The coalition is a waste and pollution watchdog established by some 50 environmentalist groups involved in different ways of advocating environmental protection. Where it concerns solid wastes, the main wastes produced by both households and industry, it calls for zero waste production.

“Why create unnecessary wastes? If we are able to segregate what is reusable and recyclable at the household level, we will be reducing our garbage by as much as 95 percent,” said Panaligan.

He added, “If we are able to do that, we will have only residual waste of five percent of total garbage that cannot be recycled or reused, and therefore will end up in dumps and landfills. This small percentage will then be our only problem.”

The coalition has expressed dismay with the solution being offered by the Metro Manila Development Authority (MMDA) over what was perceived to be a looming garbage crisis in the city due to the impasse over two dumps in Rizal province.

Bayani Fernando, the MMDA head, told reporters after a Cabinet meeting in Malacañang that the country needs more dumps and even suggested the use of incinerators to deal with the perennial trash problem.
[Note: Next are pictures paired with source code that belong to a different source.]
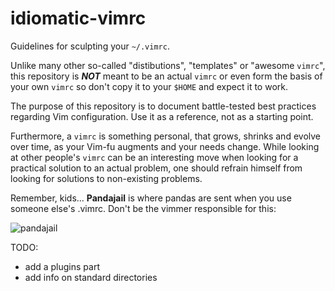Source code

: idiomatic-vimrc
===============
Guidelines for sculpting your `~/.vimrc`.

Unlike many other so-called "distibutions", "templates" or "awesome `vimrc`", this repository is ***NOT*** meant to be an actual `vimrc` or even form the basis of your own `vimrc` so don't copy it to your `$HOME` and expect it to work.

The purpose of this repository is to document battle-tested best practices regarding Vim configuration. Use it as a reference, not as a starting point.

Furthermore, a `vimrc` is something personal, that grows, shrinks and evolve over time, as your Vim-fu augments and your needs change. While looking at other people's `vimrc` can be an interesting move when looking for a practical solution to an actual problem, one should refrain himself from looking for solutions to non-existing problems.

Remember, kids... **Pandajail** is where pandas are sent when you use someone else's .vimrc. Don't be the vimmer responsible for this:

![pandajail](https://i.chzbgr.com/maxW500/7518742016/h59D3B471/)

TODO:
* add a plugins part
* add info on standard directories
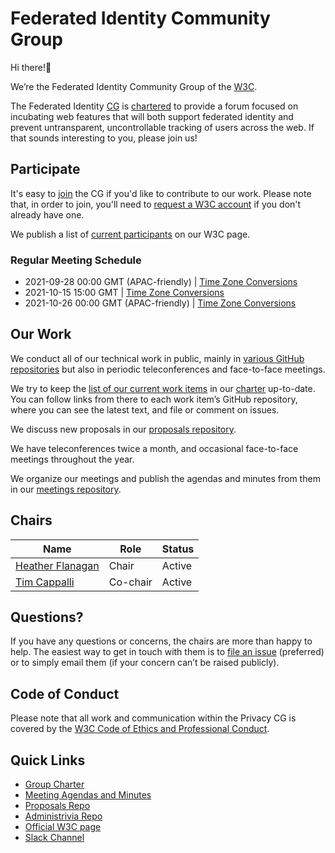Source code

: # Federated Identity Community Group

Hi there!👋

We’re the Federated Identity Community Group of the [W3C](https://www.w3.org/).

The Federated Identity [CG](https://www.w3.org/community/) is [chartered](charter) to provide a forum focused on incubating web features that will both support federated identity and prevent untransparent, uncontrollable tracking of users across the web. If that sounds interesting to you, please join us!

## Participate

It's easy to [join](https://www.w3.org/community/fed-id/) the CG if you'd like to contribute to our work. Please note that, in order to join, you'll need to [request a W3C account](https://www.w3.org/accounts/request) if you don't already have one.

We publish a list of [current participants](https://www.w3.org/community/fed-id/participants) on our W3C page.

### Regular Meeting Schedule

* 2021-09-28 00:00 GMT (APAC-friendly) | [Time Zone Conversions](https://www.timeanddate.com/worldclock/converter.html?iso=20210928T000000&p1=tz_gmt&p2=16&p3=776&p4=438&p5=28&p6=236&p7=248&p8=240&p9=234&p10=24&p11=43)
* 2021-10-15 15:00 GMT | [Time Zone Conversions](https://www.timeanddate.com/worldclock/converter.html?iso=20211015T150000&p1=tz_gmt&p2=16&p3=776&p4=438&p5=28&p6=236&p7=248&p8=240&p9=234&p10=24&p11=43)
* 2021-10-26 00:00 GMT (APAC-friendly) | [Time Zone Conversions](https://www.timeanddate.com/worldclock/converter.html?iso=20211026T000000&p1=tz_gmt&p2=16&p3=776&p4=438&p5=28&p6=236&p7=248&p8=240&p9=234&p10=24&p11=43)

## Our Work

We conduct all of our technical work in public, mainly in [various GitHub repositories](https://github.com/fedidcg/) but also in periodic teleconferences and face-to-face meetings.

We try to keep the [list of our current work items](charter#work-items) in our [charter](charter) up-to-date. You can follow links from there to each work item’s GitHub repository, where you can see the latest text, and file or comment on issues.

We discuss new proposals in our [proposals repository](https://github.com/fedidcg/proposals).

We have teleconferences twice a month, and occasional face-to-face meetings throughout the year. 

We organize our meetings and publish the agendas and minutes from them in our [meetings repository](https://github.com/fedidcg/meetings/).

## Chairs

| Name                                              | Role     | Status |
| ------------------------------------------------- | -------- | ------ |
| [Heather Flanagan](https://github.com/hlflanagan) | Chair    | Active |
| [Tim Cappalli](https://github.com/timcappalli)    | Co-chair | Active |

## Questions?

If you have any questions or concerns, the chairs are more than happy to help. The easiest way to get in touch with them is to [file an issue](https://github.com/fedidcg/admin/issues/new) (preferred) or to simply email them (if your concern can’t be raised publicly).

## Code of Conduct

Please note that all work and communication within the Privacy CG is covered by the [W3C Code of Ethics and Professional Conduct](https://www.w3.org/Consortium/cepc/).

## Quick Links

* [Group Charter](charter)
* [Meeting Agendas and Minutes](https://github.com/fedidcg/meetings/)
* [Proposals Repo](https://github.com/fedidcg/proposals)
* [Administrivia Repo](https://github.com/fedidcg/admin/)
* [Official W3C page](https://www.w3.org/community/fed-id/)
* [Slack Channel](https://w3ccommunity.slack.com/archives/C02355QUL73)
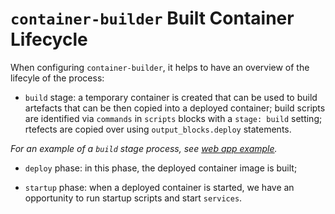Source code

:# `container-builder` Built Container Lifecycle

When configuring `container-builder`, it helps to have an overview of the lifecyle of the process:

- `build` stage: a temporary container is created that can be used to build artefacts that can be then copied into a deployed container; build scripts are identified via `commands` in `scripts` blocks with a `stage: build` setting; rtefects are copied over using `output_blocks.deploy` statements.

*For an example of a `build` stage process, see [web app example](./webapp_example.html).*

- `deploy` phase: in this phase, the deployed container image is built;

- `startup` phase: when a deployed container is started, we have an opportunity to run startup scripts and start `services`.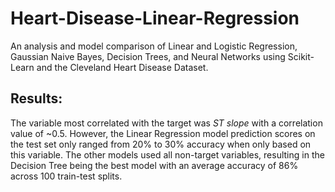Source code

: # Heart-Disease-Linear-Regression

An analysis and model comparison of Linear and Logistic Regression, Gaussian Naive Bayes, Decision Trees, and Neural Networks using Scikit-Learn and the Cleveland Heart Disease Dataset.

## Results:

The variable most correlated with the target was *ST slope* with a correlation value of ~0.5.  However, the Linear Regression model prediction scores on the test set only ranged from 20% to 30% accuracy when only based on this variable.  The other models used all non-target variables, resulting in the Decision Tree being the best model with an average accuracy of 86% across 100 train-test splits.
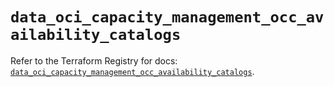 # `data_oci_capacity_management_occ_availability_catalogs`

Refer to the Terraform Registry for docs: [`data_oci_capacity_management_occ_availability_catalogs`](https://registry.terraform.io/providers/hashicorp/oci/7.19.0/docs/data-sources/capacity_management_occ_availability_catalogs).
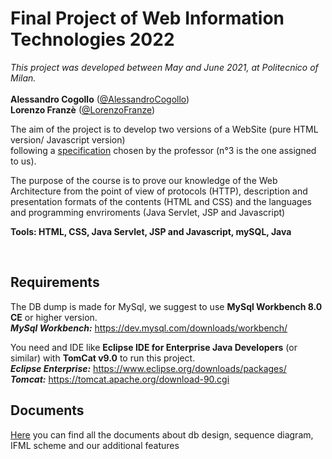 # Final Project of Web Information Technologies 2022

*This project was developed between May and June 2021, at Politecnico of Milan.* <br><br>
**Alessandro Cogollo** ([@AlessandroCogollo](https://github.com/AlessandroCogollo)) <br>
**Lorenzo Franzè** ([@LorenzoFranze](https://github.com/lorenzofranze)) <br>


The aim of the project is to develop two versions of a WebSite (pure HTML version/ Javascript version)<br> following a [specification](https://github.com/AlessandroCogollo/documentManagerHTML/blob/main/deliverables/requirements.pdf) chosen by the professor (n°3 is the one assigned to us).

The purpose of the course is to prove our knowledge of the Web Architecture from the point of view of protocols (HTTP), description and presentation formats of the contents (HTML and CSS) and the languages and programming envriroments (Java Servlet, JSP and Javascript)

**Tools: HTML, CSS, Java Servlet, JSP and Javascript, mySQL, Java**

<br>

## Requirements
The DB dump is made for MySql, we suggest to use **MySql Workbench 8.0 CE** or higher version.<br>
***MySql Workbench:*** https://dev.mysql.com/downloads/workbench/

You need and IDE like **Eclipse IDE for Enterprise Java Developers** (or similar) with **TomCat v9.0** to run this project.   
***Eclipse Enterprise:*** https://www.eclipse.org/downloads/packages/ <br>
***Tomcat:*** https://tomcat.apache.org/download-90.cgi

## Documents
[Here](https://github.com/AlessandroCogollo/documentManagerHTML/blob/main/deliverables/documentManager.pdf) you can find all the documents about db design, sequence diagram, IFML scheme and our additional features

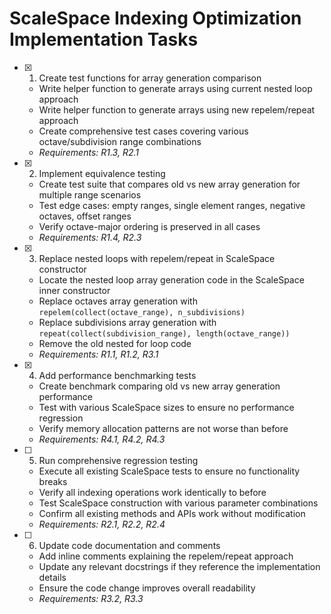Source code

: # ScaleSpace Indexing Optimization Implementation Tasks

- [x] 1. Create test functions for array generation comparison
  - Write helper function to generate arrays using current nested loop approach
  - Write helper function to generate arrays using new repelem/repeat approach
  - Create comprehensive test cases covering various octave/subdivision range combinations
  - _Requirements: R1.3, R2.1_

- [x] 2. Implement equivalence testing
  - Create test suite that compares old vs new array generation for multiple range scenarios
  - Test edge cases: empty ranges, single element ranges, negative octaves, offset ranges
  - Verify octave-major ordering is preserved in all cases
  - _Requirements: R1.4, R2.3_

- [x] 3. Replace nested loops with repelem/repeat in ScaleSpace constructor
  - Locate the nested loop array generation code in the ScaleSpace inner constructor
  - Replace octaves array generation with `repelem(collect(octave_range), n_subdivisions)`
  - Replace subdivisions array generation with `repeat(collect(subdivision_range), length(octave_range))`
  - Remove the old nested for loop code
  - _Requirements: R1.1, R1.2, R3.1_

- [x] 4. Add performance benchmarking tests
  - Create benchmark comparing old vs new array generation performance
  - Test with various ScaleSpace sizes to ensure no performance regression
  - Verify memory allocation patterns are not worse than before
  - _Requirements: R4.1, R4.2, R4.3_

- [ ] 5. Run comprehensive regression testing
  - Execute all existing ScaleSpace tests to ensure no functionality breaks
  - Verify all indexing operations work identically to before
  - Test ScaleSpace construction with various parameter combinations
  - Confirm all existing methods and APIs work without modification
  - _Requirements: R2.1, R2.2, R2.4_

- [ ] 6. Update code documentation and comments
  - Add inline comments explaining the repelem/repeat approach
  - Update any relevant docstrings if they reference the implementation details
  - Ensure the code change improves overall readability
  - _Requirements: R3.2, R3.3_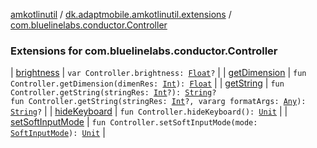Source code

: [amkotlinutil](../../index.md) / [dk.adaptmobile.amkotlinutil.extensions](../index.md) / [com.bluelinelabs.conductor.Controller](index.md)

### Extensions for com.bluelinelabs.conductor.Controller

| [brightness](brightness.md) | `var Controller.brightness: `[`Float`](https://kotlinlang.org/api/latest/jvm/stdlib/kotlin/-float/index.html)`?` |
| [getDimension](get-dimension.md) | `fun Controller.getDimension(dimenRes: `[`Int`](https://kotlinlang.org/api/latest/jvm/stdlib/kotlin/-int/index.html)`): `[`Float`](https://kotlinlang.org/api/latest/jvm/stdlib/kotlin/-float/index.html) |
| [getString](get-string.md) | `fun Controller.getString(stringRes: `[`Int`](https://kotlinlang.org/api/latest/jvm/stdlib/kotlin/-int/index.html)`?): `[`String`](https://kotlinlang.org/api/latest/jvm/stdlib/kotlin/-string/index.html)`?`<br>`fun Controller.getString(stringRes: `[`Int`](https://kotlinlang.org/api/latest/jvm/stdlib/kotlin/-int/index.html)`?, vararg formatArgs: `[`Any`](https://kotlinlang.org/api/latest/jvm/stdlib/kotlin/-any/index.html)`): `[`String`](https://kotlinlang.org/api/latest/jvm/stdlib/kotlin/-string/index.html)`?` |
| [hideKeyboard](hide-keyboard.md) | `fun Controller.hideKeyboard(): `[`Unit`](https://kotlinlang.org/api/latest/jvm/stdlib/kotlin/-unit/index.html) |
| [setSoftInputMode](set-soft-input-mode.md) | `fun Controller.setSoftInputMode(mode: `[`SoftInputMode`](../-soft-input-mode/index.md)`): `[`Unit`](https://kotlinlang.org/api/latest/jvm/stdlib/kotlin/-unit/index.html) |

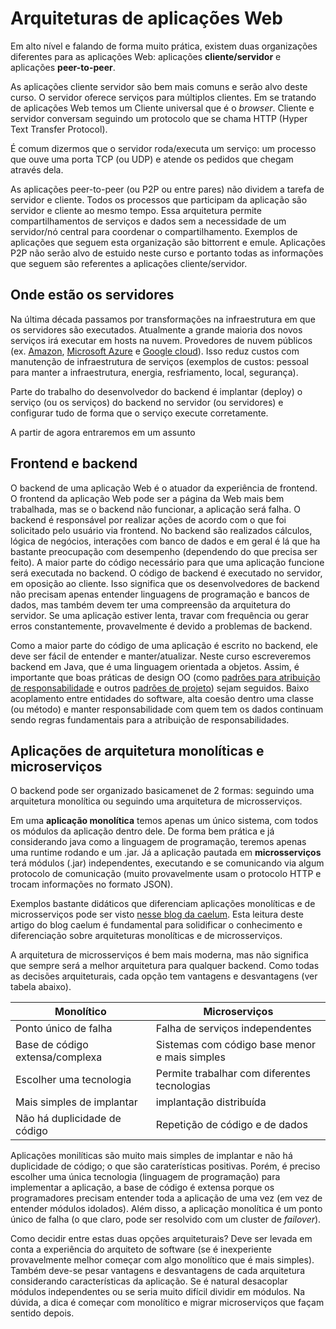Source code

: # Arquiteturas de aplicações Web

Em alto nível e falando de forma muito prática, existem duas organizações diferentes para as aplicações Web: aplicações **cliente/servidor** e aplicações **peer-to-peer**.

As aplicações cliente servidor são bem mais comuns e serão alvo deste curso. O servidor oferece serviços para múltiplos clientes. Em se tratando de aplicações Web temos um Cliente universal que é o _browser_. Cliente e servidor conversam seguindo um protocolo que se chama HTTP (Hyper Text Transfer Protocol).

É comum dizermos que o servidor roda/executa um serviço: um processo que ouve uma porta TCP (ou UDP) e atende os pedidos que chegam através dela.

As aplicações peer-to-peer (ou P2P ou entre pares) não dividem a tarefa de servidor e cliente. Todos os processos que participam da aplicação são servidor e cliente ao mesmo tempo. Essa arquitetura permite compartilhamentos de serviços e dados sem a necessidade de um servidor/nó central para coordenar o compartilhamento. Exemplos de aplicações que seguem esta organização são bittorrent e emule. Aplicações P2P não serão alvo de estuido neste curso e portanto todas as informações que seguem são referentes a aplicações cliente/servidor.

## Onde estão os servidores

Na última década passamos por transformações na infraestrutura em que os servidores são executados. Atualmente a grande maioria dos novos serviços irá executar em hosts na nuvem. Provedores de nuvem públicos (ex. [Amazon](https://aws.amazon.com/), [Microsoft Azure](https://azure.microsoft.com/en-us/) e [Google cloud](https://cloud.google.com/)). Isso reduz custos com manutenção de infraestrutura de serviços (exemplos de custos: pessoal para manter a infraestrutura, energia, resfriamento, local, segurança).

Parte do trabalho do desenvolvedor do backend é implantar (deploy) o serviço (ou os serviços) do backend no servidor (ou servidores) e configurar tudo de forma que o serviço execute corretamente. 

A partir de agora entraremos em um assunto 

## Frontend e backend

O backend de uma aplicação Web é o atuador da experiência de frontend. O frontend da aplicação Web pode ser a página da Web mais bem trabalhada, mas se o backend não funcionar, a aplicação será falha. O backend é responsável por realizar ações de acordo com o que foi solicitado pelo usuário via frontend. No backend são realizados cálculos, lógica de negócios, interações com banco de dados e em geral é lá que ha bastante preocupação com desempenho (dependendo do que precisa ser feito). A maior parte do código necessário para que uma aplicação funcione será executada no backend. O código de backend é executado no servidor, em oposição ao cliente. Isso significa que os desenvolvedores de backend não precisam apenas entender linguagens de programação e bancos de dados, mas também devem ter uma compreensão da arquitetura do servidor. Se uma aplicação estiver lenta, travar com frequência ou gerar erros constantemente, provavelmente é devido a problemas de backend.

Como a maior parte do código de uma aplicação é escrito no backend, ele deve ser fácil de entender e manter/atualizar. Neste curso escreveremos backend em Java, que é uma linguagem orientada a objetos. Assim, é importante que boas práticas de design OO (como [padrões para atribuição de responsabilidade](https://www.devmedia.com.br/desenvolvimento-com-qualidade-com-grasp/28704) e outros [padrões de projeto](https://refactoring.guru/design-patterns/catalog)) sejam seguidos. Baixo acoplamento entre entidades do software, alta coesão dentro uma classe (ou método) e manter responsabilidade com quem tem os dados continuam sendo regras fundamentais para a atribuição de responsabilidades.

## Aplicações de arquitetura monolíticas e microserviços

O backend pode ser organizado basicamenet de 2 formas: seguindo uma arquitetura monolítica ou seguindo uma arquitetura de microsserviços. 

Em uma **aplicação monolítica** temos apenas um único sistema, com todos os módulos da aplicação dentro dele. De forma bem prática e já considerando java como a linguagem de programação, teremos apenas uma runtime rodando e um .jar. Já a aplicação pautada em **microsserviços** terá módulos (.jar) independentes, executando e se comunicando via algum protocolo de comunicação (muito provavelmente usam o protocolo HTTP e trocam informações no formato JSON).

Exemplos bastante didáticos que diferenciam aplicações monolíticas e de microsserviços pode ser visto [nesse blog da caelum](https://blog.caelum.com.br/arquitetura-de-microservicos-ou-monolitica/). Esta leitura deste artigo do blog caelum é fundamental para solidificar o conhecimento e diferenciação sobre arquiteturas monolíticas e de microsserviços.

A arquitetura de microsserviços é bem mais moderna, mas não significa que sempre será a melhor arquitetura para qualquer backend. Como todas as decisões arquiteturais, cada opção tem vantagens e desvantagens (ver tabela abaixo). 

Monolítico | Microserviços
------------ | -------------
Ponto único de falha | Falha de serviços independentes
Base de código extensa/complexa | Sistemas com código base menor e mais simples
Escolher uma tecnologia | Permite trabalhar com diferentes tecnologias
Mais simples de implantar | implantação distribuída
Não há duplicidade de código | Repetição de código e de dados

Aplicações monilíticas são muito mais simples de implantar e não há duplicidade de código; o que são caraterísticas positivas. Porém, é preciso escolher uma única tecnologia (linguagem de programação) para implementar a aplicação, a base de código é extensa porque os programadores precisam entender toda a aplicação de uma vez (em vez de entender módulos idolados). Além disso, a aplicação monolítica é um ponto único de falha (o que claro, pode ser resolvido com um cluster de _failover_).

Como decidir entre estas duas opções arquiteturais? Deve ser levada em conta a experiência do arquiteto de software (se é inexperiente provavelmente melhor começar com algo monolítico que é mais simples). Também deve-se pesar vantagens e desvantagens de cada arquitetura considerando características da aplicação. Se é natural desacoplar módulos independentes ou se seria muito difícil dividir em módulos. Na dúvida, a dica é começar com monolítico e migrar microserviços que façam sentido depois.
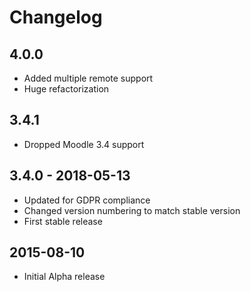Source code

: # Changelog

## 4.0.0

- Added multiple remote support
- Huge refactorization

## 3.4.1

- Dropped Moodle 3.4 support

## 3.4.0 - 2018-05-13

- Updated for GDPR compliance
- Changed version numbering to match stable version
- First stable release

## 2015-08-10

- Initial Alpha release
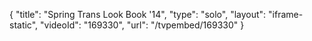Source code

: {
    "title": "Spring Trans Look Book '14",
    "type": "solo",
    "layout": "iframe-static",
    "videoId": "169330",
    "url": "\/tvpembed\/169330"
}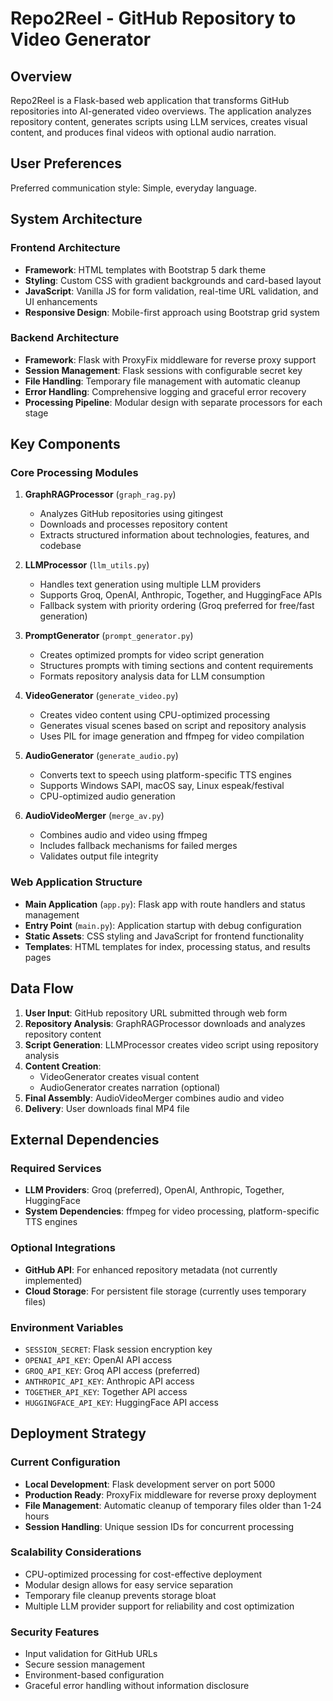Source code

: # Repo2Reel - GitHub Repository to Video Generator

## Overview

Repo2Reel is a Flask-based web application that transforms GitHub repositories into AI-generated video overviews. The application analyzes repository content, generates scripts using LLM services, creates visual content, and produces final videos with optional audio narration.

## User Preferences

Preferred communication style: Simple, everyday language.

## System Architecture

### Frontend Architecture
- **Framework**: HTML templates with Bootstrap 5 dark theme
- **Styling**: Custom CSS with gradient backgrounds and card-based layout
- **JavaScript**: Vanilla JS for form validation, real-time URL validation, and UI enhancements
- **Responsive Design**: Mobile-first approach using Bootstrap grid system

### Backend Architecture
- **Framework**: Flask with ProxyFix middleware for reverse proxy support
- **Session Management**: Flask sessions with configurable secret key
- **File Handling**: Temporary file management with automatic cleanup
- **Error Handling**: Comprehensive logging and graceful error recovery
- **Processing Pipeline**: Modular design with separate processors for each stage

## Key Components

### Core Processing Modules

1. **GraphRAGProcessor** (`graph_rag.py`)
   - Analyzes GitHub repositories using gitingest
   - Downloads and processes repository content
   - Extracts structured information about technologies, features, and codebase

2. **LLMProcessor** (`llm_utils.py`)
   - Handles text generation using multiple LLM providers
   - Supports Groq, OpenAI, Anthropic, Together, and HuggingFace APIs
   - Fallback system with priority ordering (Groq preferred for free/fast generation)

3. **PromptGenerator** (`prompt_generator.py`)
   - Creates optimized prompts for video script generation
   - Structures prompts with timing sections and content requirements
   - Formats repository analysis data for LLM consumption

4. **VideoGenerator** (`generate_video.py`)
   - Creates video content using CPU-optimized processing
   - Generates visual scenes based on script and repository analysis
   - Uses PIL for image generation and ffmpeg for video compilation

5. **AudioGenerator** (`generate_audio.py`)
   - Converts text to speech using platform-specific TTS engines
   - Supports Windows SAPI, macOS say, Linux espeak/festival
   - CPU-optimized audio generation

6. **AudioVideoMerger** (`merge_av.py`)
   - Combines audio and video using ffmpeg
   - Includes fallback mechanisms for failed merges
   - Validates output file integrity

### Web Application Structure

- **Main Application** (`app.py`): Flask app with route handlers and status management
- **Entry Point** (`main.py`): Application startup with debug configuration
- **Static Assets**: CSS styling and JavaScript for frontend functionality
- **Templates**: HTML templates for index, processing status, and results pages

## Data Flow

1. **User Input**: GitHub repository URL submitted through web form
2. **Repository Analysis**: GraphRAGProcessor downloads and analyzes repository content
3. **Script Generation**: LLMProcessor creates video script using repository analysis
4. **Content Creation**: 
   - VideoGenerator creates visual content
   - AudioGenerator creates narration (optional)
5. **Final Assembly**: AudioVideoMerger combines audio and video
6. **Delivery**: User downloads final MP4 file

## External Dependencies

### Required Services
- **LLM Providers**: Groq (preferred), OpenAI, Anthropic, Together, HuggingFace
- **System Dependencies**: ffmpeg for video processing, platform-specific TTS engines

### Optional Integrations
- **GitHub API**: For enhanced repository metadata (not currently implemented)
- **Cloud Storage**: For persistent file storage (currently uses temporary files)

### Environment Variables
- `SESSION_SECRET`: Flask session encryption key
- `OPENAI_API_KEY`: OpenAI API access
- `GROQ_API_KEY`: Groq API access (preferred)
- `ANTHROPIC_API_KEY`: Anthropic API access
- `TOGETHER_API_KEY`: Together API access
- `HUGGINGFACE_API_KEY`: HuggingFace API access

## Deployment Strategy

### Current Configuration
- **Local Development**: Flask development server on port 5000
- **Production Ready**: ProxyFix middleware for reverse proxy deployment
- **File Management**: Automatic cleanup of temporary files older than 1-24 hours
- **Session Handling**: Unique session IDs for concurrent processing

### Scalability Considerations
- CPU-optimized processing for cost-effective deployment
- Modular design allows for easy service separation
- Temporary file cleanup prevents storage bloat
- Multiple LLM provider support for reliability and cost optimization

### Security Features
- Input validation for GitHub URLs
- Secure session management
- Environment-based configuration
- Graceful error handling without information disclosure
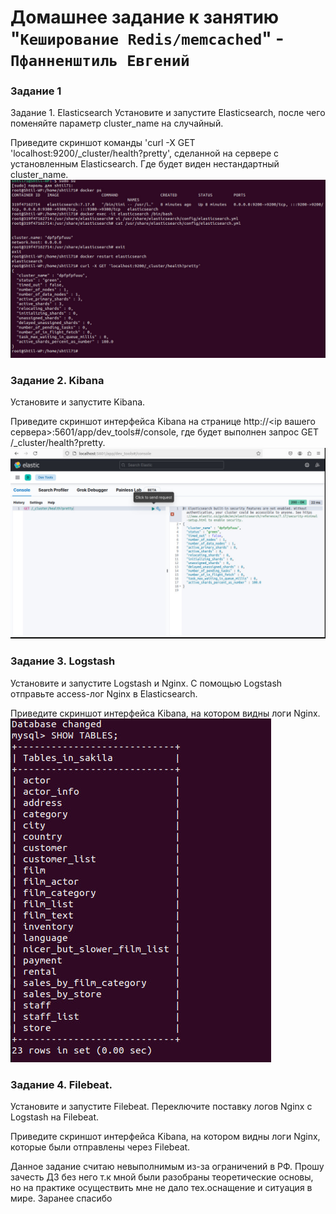 # Домашнее задание к занятию "`Кеширование Redis/memcached`" - `Пфанненштиль Евгений`


### Задание 1

Задание 1. Elasticsearch
Установите и запустите Elasticsearch, после чего поменяйте параметр cluster_name на случайный.

Приведите скриншот команды 'curl -X GET 'localhost:9200/_cluster/health?pretty', сделанной на сервере с установленным Elasticsearch. Где будет виден нестандартный cluster_name.
![Alt text](111.jpg)
### Задание 2. Kibana
Установите и запустите Kibana.

Приведите скриншот интерфейса Kibana на странице http://<ip вашего сервера>:5601/app/dev_tools#/console, где будет выполнен запрос GET /_cluster/health?pretty.
![Alt text](222.jpg)
### Задание 3. Logstash
Установите и запустите Logstash и Nginx. С помощью Logstash отправьте access-лог Nginx в Elasticsearch.

Приведите скриншот интерфейса Kibana, на котором видны логи Nginx.
![Alt text](333.jpg)
### Задание 4. Filebeat.
Установите и запустите Filebeat. Переключите поставку логов Nginx с Logstash на Filebeat.

Приведите скриншот интерфейса Kibana, на котором видны логи Nginx, которые были отправлены через Filebeat.

Данное задание считаю невыполнимым из-за ограничений в РФ. Прошу зачесть ДЗ без него т.к мной были разобраны теоретические основы, но на практике осуществить мне не дало тех.оснащение и ситуация в мире.
Заранее спасибо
“His fixation with dumps and incinerators as revealed in his recent statements only shows his utter lack of respect for existing environmental laws that are meant to conserve our nation’s depleting resources and safeguard the public and the environment from toxic harm,” Panaligan said.

“Republic Act 9003 calls for the adoption of the best environmental practices in ecological waste management and explicitly excludes waste incineration as an ecological option. These polluting disposal facilities are major sources of greenhouse gas emissions to the atmosphere,” added Manny Calonzo of the Global Alliance for Incinerator Alternatives.

The EcoWaste Coalition described Fernando’s ideas as not only “bad” for public health and the environment, but also utterly illegal.

Landfills and open dumps, according to studies, account for 34 percent of human-related methane emissions to the atmosphere, a global warming gas that has 23 times more heat-trapping power than carbon dioxide.  They are illegal under RA 9003.

Incinerators, on the other hand, have significantly higher levels of greenhouse gas emissions (per kilowatt) than a coal-fired power plant when all of the carbon coming out of an incinerator stack is measured. Such emissions are banned based on another law, the country’s Clean Air Act.

The MMDA has belied a looming garbage crisis in the metropolis, yet visibly, it has been in the thick of negotiations between the Rodriguez (formerly Montalban) municipal government and the Rizal provincial government, both of which are offering one landfill each to Metro Manila local governments.

The coalition is dismayed over the MMDA’s suggestions to dump garbage from Metro Manila in nearby provinces if the landfill impasse will not be resolved.

Panaligan said that to make matters worse, the existing waste disposal facilities in Rizal are located inside a watershed area in contravention of RA 9003 which bans the construction or operation of landfills or any waste disposal facility in aquifer, groundwater reservoir or watershed areas.

“Landfills for mixed waste undermine individual, household and community efforts to segregate and recycle discards. These repackaged dumps yield toxic garbage juices called leachates that contaminate the water supply, and release huge amounts of methane gas that contribute to the worsening climate conditions,” Romy Hidalgo of the Coalition’s Task Force Dumps/Landfills said.

“Why is it that our poor communities are always the first to be compromised by the incompetence of our government officials to solve the garbage problem? We should stop treating our fellow Filipinos as garbage, and our beautiful land as a dump,” Hidalgo added.

“The closure of the Montalban Solid Waste Disposal Facility is a welcome development. However, we object to the government’s nonstop pursuit of the obsolete ‘collect-dump’ approach to deal with the perennial garbage crisis,” he said.

Hidalgo added, “We should be focusing our energies and realigning funds toward zero waste programs that will reduce and eventually stop the creation of trash, and enable communities to manage their discards ecologically.”